Report every line below that has the string "pavyktų" in it.
━━━━━━━━━━
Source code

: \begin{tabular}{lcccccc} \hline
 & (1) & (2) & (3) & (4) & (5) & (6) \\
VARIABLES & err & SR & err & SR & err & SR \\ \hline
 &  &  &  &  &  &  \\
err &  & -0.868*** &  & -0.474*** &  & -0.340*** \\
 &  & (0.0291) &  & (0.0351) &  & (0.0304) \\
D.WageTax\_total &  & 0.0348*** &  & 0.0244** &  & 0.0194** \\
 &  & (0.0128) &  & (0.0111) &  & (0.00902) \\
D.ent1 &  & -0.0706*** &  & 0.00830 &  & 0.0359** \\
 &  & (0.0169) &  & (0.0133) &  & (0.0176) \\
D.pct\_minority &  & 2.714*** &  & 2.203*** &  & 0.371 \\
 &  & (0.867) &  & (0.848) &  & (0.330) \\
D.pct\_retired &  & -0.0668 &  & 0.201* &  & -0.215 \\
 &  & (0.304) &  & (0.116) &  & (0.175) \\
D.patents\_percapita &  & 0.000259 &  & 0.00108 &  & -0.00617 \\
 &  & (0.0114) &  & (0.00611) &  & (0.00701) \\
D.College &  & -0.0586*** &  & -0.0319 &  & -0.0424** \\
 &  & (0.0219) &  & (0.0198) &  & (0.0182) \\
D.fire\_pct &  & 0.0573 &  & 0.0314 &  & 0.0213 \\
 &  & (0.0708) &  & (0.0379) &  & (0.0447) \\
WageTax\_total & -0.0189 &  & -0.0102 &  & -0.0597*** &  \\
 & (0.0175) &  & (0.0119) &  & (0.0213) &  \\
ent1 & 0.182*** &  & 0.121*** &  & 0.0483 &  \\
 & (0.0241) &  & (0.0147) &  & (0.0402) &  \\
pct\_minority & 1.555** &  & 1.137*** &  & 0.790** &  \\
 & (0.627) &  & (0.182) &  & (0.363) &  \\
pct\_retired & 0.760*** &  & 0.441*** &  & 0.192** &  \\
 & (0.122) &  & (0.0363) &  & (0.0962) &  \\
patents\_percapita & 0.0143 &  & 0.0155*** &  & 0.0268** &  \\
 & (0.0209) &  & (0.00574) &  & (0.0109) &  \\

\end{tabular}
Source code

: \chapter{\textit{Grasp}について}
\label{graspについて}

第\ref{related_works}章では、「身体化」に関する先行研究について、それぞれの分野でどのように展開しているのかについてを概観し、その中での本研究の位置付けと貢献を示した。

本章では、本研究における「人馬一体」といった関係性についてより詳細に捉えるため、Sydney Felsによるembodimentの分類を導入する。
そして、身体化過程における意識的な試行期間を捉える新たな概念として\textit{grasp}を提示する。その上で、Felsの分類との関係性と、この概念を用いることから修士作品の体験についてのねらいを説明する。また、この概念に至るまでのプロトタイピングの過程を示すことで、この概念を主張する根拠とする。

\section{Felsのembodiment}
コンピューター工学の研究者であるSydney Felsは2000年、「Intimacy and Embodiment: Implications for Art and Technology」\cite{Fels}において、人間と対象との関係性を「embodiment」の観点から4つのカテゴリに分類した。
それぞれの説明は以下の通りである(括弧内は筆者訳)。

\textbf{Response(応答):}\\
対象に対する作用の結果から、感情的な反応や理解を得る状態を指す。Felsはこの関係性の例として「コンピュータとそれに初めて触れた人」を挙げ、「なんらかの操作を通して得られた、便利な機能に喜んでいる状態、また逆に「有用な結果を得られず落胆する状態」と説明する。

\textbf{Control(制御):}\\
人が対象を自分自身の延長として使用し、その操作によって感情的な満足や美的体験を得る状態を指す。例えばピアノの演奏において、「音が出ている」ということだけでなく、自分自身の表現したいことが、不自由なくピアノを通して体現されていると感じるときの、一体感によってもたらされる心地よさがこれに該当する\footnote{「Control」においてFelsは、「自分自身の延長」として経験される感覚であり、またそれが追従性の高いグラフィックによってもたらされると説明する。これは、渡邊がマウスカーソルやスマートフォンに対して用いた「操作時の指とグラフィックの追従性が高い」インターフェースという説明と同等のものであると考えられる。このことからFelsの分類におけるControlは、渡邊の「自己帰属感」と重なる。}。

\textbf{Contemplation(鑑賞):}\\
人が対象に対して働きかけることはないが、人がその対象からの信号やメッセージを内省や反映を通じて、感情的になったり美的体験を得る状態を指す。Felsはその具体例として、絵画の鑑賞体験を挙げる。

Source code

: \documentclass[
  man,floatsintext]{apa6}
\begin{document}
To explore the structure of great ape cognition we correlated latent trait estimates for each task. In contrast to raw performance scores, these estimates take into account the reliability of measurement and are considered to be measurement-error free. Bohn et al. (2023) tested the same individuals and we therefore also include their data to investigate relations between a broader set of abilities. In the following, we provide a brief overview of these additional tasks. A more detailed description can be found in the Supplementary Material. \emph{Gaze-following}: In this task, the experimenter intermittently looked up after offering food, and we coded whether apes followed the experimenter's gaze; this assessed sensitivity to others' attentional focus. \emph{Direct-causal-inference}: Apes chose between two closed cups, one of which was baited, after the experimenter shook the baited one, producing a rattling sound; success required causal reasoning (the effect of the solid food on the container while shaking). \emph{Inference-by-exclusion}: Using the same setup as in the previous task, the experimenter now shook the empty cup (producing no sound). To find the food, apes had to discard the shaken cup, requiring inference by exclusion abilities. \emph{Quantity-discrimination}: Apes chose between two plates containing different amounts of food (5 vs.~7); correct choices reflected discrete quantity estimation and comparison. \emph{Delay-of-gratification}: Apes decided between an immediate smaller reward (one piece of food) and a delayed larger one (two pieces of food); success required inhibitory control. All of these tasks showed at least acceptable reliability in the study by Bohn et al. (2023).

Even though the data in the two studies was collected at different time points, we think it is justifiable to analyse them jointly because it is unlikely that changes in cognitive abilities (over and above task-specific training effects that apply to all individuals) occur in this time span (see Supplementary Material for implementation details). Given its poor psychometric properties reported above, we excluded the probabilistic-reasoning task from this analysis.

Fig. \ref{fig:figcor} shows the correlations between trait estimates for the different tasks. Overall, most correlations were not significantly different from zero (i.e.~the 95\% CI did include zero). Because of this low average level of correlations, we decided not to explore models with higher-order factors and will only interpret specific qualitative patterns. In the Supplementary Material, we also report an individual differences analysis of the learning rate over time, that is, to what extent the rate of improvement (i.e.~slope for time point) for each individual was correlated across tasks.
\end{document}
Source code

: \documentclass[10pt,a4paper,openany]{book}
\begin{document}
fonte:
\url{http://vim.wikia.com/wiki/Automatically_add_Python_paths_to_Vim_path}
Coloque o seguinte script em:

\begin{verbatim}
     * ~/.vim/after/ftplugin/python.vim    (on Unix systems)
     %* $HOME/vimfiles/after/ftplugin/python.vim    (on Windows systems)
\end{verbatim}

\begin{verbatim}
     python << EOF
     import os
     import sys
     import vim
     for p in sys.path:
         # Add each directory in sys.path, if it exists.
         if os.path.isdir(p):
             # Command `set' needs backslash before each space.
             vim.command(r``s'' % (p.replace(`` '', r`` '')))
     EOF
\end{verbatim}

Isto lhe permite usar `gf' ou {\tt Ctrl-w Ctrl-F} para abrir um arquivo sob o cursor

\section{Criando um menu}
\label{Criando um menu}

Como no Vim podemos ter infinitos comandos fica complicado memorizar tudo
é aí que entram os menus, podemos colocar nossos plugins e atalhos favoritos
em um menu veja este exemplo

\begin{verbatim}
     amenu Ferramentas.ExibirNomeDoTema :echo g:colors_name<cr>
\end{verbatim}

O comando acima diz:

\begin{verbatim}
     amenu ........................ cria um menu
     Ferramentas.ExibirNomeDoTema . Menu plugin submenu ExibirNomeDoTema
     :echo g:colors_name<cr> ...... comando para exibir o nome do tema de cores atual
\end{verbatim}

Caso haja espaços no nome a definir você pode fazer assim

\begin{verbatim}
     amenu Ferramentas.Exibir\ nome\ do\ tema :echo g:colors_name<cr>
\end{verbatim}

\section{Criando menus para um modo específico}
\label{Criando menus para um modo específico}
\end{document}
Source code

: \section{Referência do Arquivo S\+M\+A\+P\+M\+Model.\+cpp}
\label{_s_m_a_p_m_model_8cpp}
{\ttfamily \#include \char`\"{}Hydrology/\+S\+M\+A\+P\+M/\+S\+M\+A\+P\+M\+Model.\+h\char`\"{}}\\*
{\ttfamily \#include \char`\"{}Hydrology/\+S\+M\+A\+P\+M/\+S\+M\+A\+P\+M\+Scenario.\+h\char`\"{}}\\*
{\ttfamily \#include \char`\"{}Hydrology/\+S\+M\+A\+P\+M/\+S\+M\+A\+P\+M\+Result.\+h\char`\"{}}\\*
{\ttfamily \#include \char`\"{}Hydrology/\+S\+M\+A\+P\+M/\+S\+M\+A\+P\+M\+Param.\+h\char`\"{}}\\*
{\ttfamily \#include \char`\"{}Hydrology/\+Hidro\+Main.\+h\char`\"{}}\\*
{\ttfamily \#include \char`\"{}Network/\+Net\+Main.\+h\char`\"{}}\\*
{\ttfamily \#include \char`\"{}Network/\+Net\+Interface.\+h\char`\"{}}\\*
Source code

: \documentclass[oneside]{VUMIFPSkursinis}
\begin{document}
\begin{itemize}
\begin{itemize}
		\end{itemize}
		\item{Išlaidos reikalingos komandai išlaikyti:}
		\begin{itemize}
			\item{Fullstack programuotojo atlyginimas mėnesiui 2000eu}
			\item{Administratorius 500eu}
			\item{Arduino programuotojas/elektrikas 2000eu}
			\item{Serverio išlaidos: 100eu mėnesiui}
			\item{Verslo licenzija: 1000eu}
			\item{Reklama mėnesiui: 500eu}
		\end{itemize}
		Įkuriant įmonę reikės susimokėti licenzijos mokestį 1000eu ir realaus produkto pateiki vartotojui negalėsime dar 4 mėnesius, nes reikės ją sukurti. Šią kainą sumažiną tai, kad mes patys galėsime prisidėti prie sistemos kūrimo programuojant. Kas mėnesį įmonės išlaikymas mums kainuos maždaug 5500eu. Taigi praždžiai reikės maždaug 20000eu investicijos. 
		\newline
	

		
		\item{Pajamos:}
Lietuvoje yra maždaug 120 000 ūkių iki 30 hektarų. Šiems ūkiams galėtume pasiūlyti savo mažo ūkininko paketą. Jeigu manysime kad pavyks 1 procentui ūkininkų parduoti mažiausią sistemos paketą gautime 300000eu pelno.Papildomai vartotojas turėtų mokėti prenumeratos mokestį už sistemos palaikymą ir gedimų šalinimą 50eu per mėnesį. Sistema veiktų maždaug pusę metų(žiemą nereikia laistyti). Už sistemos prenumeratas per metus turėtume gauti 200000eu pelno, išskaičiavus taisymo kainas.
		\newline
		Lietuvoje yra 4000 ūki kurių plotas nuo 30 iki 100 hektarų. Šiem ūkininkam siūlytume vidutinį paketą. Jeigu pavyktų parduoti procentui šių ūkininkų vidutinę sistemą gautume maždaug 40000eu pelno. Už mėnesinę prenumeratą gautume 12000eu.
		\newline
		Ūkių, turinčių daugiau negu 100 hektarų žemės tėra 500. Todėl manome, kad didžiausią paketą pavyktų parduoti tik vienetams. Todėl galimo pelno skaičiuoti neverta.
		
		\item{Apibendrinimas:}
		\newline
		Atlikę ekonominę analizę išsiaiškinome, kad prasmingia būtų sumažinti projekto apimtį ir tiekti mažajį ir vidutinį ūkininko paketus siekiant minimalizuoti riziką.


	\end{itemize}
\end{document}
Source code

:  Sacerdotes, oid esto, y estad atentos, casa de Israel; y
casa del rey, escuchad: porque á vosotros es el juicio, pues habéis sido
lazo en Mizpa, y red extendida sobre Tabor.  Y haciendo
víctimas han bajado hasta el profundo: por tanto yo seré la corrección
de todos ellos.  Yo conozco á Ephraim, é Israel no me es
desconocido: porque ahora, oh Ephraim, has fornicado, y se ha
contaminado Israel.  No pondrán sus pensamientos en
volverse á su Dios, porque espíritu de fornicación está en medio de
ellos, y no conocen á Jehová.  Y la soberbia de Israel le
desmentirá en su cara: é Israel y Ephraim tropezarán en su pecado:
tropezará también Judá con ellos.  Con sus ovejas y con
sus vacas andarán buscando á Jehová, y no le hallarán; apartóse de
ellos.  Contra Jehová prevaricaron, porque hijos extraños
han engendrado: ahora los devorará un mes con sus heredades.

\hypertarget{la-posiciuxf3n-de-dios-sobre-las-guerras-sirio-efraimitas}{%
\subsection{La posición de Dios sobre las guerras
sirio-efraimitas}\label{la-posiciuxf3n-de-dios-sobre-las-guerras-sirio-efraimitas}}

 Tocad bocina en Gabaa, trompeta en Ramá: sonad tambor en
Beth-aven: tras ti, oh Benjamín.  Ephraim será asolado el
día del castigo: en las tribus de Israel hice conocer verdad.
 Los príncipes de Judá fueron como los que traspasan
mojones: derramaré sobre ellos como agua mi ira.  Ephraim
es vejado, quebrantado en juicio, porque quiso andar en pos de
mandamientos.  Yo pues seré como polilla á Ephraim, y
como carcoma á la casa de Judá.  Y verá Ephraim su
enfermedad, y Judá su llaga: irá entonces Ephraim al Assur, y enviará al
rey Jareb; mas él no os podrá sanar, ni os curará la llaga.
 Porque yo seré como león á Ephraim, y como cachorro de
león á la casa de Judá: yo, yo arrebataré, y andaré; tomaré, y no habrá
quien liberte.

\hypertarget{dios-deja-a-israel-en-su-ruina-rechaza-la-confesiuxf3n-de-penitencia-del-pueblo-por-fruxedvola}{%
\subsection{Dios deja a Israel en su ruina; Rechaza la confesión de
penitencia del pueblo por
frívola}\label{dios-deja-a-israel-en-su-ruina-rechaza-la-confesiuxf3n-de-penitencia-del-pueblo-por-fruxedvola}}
━━━━━━━━━━
- [Solved exercise]:
		Lietuvoje yra 4000 ūki kurių plotas nuo 30 iki 100 hektarų. Šiem ūkininkam siūlytume vidutinį paketą. Jeigu pavyktų parduoti procentui šių ūkininkų vidutinę sistemą gautume maždaug 40000eu pelno. Už mėnesinę prenumeratą gautume 12000eu.
		Ūkių, turinčių daugiau negu 100 hektarų žemės tėra 500. Todėl manome, kad didžiausią paketą pavyktų parduoti tik vienetams. Todėl galimo pelno skaičiuoti neverta.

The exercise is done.